The earliest examples of perfume bottles come from Ancient Egypt, initially crafted from clay or wood. As the popularity of perfume spread across cultures, artisans created more ornate designs. The Romans hollowed out precious stones or blew magnificent glass bottles to hold their fragrances, while the ancient Greeks used terracotta sculpted into animal forms and shells. By the late 18th century, perfume containers came in a variety of materials, such as porcelain, silver, copper and white glass in various shapes influenced by artistic movements of the time. Enamel became popular as a base to hand-paint detailed pastoral scenes. 

As luscious as perfume smells, so were the shapes and designs of the bottles that contained it. Some were small enough for a woman to wear on a chain around her neck, in which case, the bottle became a piece of jewelry. Glassblowers in Britain, Bohemia, Germany, and France made perfume bottles throughout the 19th century. U.S. glass manufacturers such as the New England Glass Company and the Boston & Sandwich Glass Company also made perfume bottles during that time. Some of these were hexagonal and opaque—white, blue, and green were common colors—with knobby, pineapple-shaped stoppers.

Fashionable Victorian women revived the use of the vinaigrette filled with a variety of delightfully sniffable scents. They also developed a preference for French labels on their dressing table bottles. The allure and snob appeal of French fragrances swept the perfume industry until even the down-to-earth Sears & Roebuck catalog succumbed with terms such as parfums, odeurs , and flacons. A typical 1905 ad offered: "Our Special Violette France Perfume, put up in magnificent 2-ounce cut glass stoppered bottle, for only 60 cents.”

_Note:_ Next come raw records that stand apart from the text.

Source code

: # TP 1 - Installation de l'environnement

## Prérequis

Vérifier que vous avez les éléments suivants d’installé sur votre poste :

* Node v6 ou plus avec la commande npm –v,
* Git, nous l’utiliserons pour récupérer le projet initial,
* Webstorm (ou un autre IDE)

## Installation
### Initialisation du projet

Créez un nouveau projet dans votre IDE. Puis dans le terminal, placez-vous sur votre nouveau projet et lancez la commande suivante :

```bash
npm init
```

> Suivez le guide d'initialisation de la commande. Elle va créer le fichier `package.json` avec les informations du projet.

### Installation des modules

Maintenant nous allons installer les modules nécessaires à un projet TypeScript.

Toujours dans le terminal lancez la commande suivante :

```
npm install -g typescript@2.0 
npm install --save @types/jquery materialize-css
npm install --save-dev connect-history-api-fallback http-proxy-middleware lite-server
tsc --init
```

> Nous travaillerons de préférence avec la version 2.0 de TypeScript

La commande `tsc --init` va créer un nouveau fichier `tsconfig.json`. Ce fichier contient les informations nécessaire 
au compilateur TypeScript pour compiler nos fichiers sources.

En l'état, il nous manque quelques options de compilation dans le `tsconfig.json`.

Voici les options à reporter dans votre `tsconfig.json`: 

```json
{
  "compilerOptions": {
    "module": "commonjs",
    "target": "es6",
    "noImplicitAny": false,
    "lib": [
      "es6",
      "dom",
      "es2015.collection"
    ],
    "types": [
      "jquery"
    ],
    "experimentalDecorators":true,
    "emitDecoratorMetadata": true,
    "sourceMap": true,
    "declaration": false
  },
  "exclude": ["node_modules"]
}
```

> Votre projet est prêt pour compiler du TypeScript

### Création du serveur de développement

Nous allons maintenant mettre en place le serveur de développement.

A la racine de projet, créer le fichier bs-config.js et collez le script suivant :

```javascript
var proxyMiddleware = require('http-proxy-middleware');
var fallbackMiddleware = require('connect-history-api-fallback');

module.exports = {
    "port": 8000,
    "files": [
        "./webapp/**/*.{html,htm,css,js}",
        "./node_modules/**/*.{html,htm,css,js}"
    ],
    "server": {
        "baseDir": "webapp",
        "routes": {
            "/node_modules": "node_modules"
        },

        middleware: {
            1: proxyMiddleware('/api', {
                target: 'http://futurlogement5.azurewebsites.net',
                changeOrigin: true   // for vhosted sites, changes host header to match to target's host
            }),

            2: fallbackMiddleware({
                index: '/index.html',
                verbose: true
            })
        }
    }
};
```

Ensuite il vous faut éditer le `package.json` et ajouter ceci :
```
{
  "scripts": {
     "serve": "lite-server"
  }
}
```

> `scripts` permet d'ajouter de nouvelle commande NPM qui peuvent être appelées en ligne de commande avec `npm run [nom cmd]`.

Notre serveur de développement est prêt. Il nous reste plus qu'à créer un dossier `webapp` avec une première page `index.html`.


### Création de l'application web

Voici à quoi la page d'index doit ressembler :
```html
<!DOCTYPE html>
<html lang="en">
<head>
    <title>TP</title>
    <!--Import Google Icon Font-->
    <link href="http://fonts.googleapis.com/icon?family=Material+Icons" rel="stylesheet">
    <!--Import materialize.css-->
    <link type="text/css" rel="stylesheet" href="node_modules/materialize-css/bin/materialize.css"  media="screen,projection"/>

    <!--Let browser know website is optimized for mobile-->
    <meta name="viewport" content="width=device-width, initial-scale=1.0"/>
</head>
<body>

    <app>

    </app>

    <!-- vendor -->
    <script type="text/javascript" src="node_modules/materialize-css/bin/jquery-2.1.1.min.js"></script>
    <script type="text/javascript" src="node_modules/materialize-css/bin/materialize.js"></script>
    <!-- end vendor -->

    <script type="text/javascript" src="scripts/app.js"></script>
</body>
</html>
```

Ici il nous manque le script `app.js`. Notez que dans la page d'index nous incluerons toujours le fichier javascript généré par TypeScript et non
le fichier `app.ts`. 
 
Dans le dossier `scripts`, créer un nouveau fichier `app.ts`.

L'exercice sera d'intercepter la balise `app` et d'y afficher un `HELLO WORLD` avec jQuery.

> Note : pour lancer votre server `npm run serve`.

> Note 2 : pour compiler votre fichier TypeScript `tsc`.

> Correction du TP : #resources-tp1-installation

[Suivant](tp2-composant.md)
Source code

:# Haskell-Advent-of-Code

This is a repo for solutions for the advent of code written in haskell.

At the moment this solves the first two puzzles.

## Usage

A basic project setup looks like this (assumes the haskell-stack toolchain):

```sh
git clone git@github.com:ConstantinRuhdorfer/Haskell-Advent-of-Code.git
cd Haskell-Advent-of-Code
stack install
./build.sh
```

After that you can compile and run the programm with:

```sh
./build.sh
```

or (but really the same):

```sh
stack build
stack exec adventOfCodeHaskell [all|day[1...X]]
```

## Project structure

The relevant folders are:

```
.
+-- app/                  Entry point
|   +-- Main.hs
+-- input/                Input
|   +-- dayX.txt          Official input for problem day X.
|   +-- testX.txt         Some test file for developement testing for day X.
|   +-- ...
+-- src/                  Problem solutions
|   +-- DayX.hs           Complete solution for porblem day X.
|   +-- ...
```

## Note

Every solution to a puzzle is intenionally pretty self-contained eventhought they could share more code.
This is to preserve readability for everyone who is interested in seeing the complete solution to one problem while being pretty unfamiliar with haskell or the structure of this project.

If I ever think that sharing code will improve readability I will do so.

Beginning around 1890, artisans and glass factories alike produced elaborate cut or blown glass perfume bottles with ornate caps, some of which had hinged silver stoppers and collars. Purse-sized conical bottles with very short necks and round stoppers were often decorated with gilt flower-and-leaf patterns.  

The world of perfumes was then and is today one of mystery and magic. And the containers that house them are highly collectible.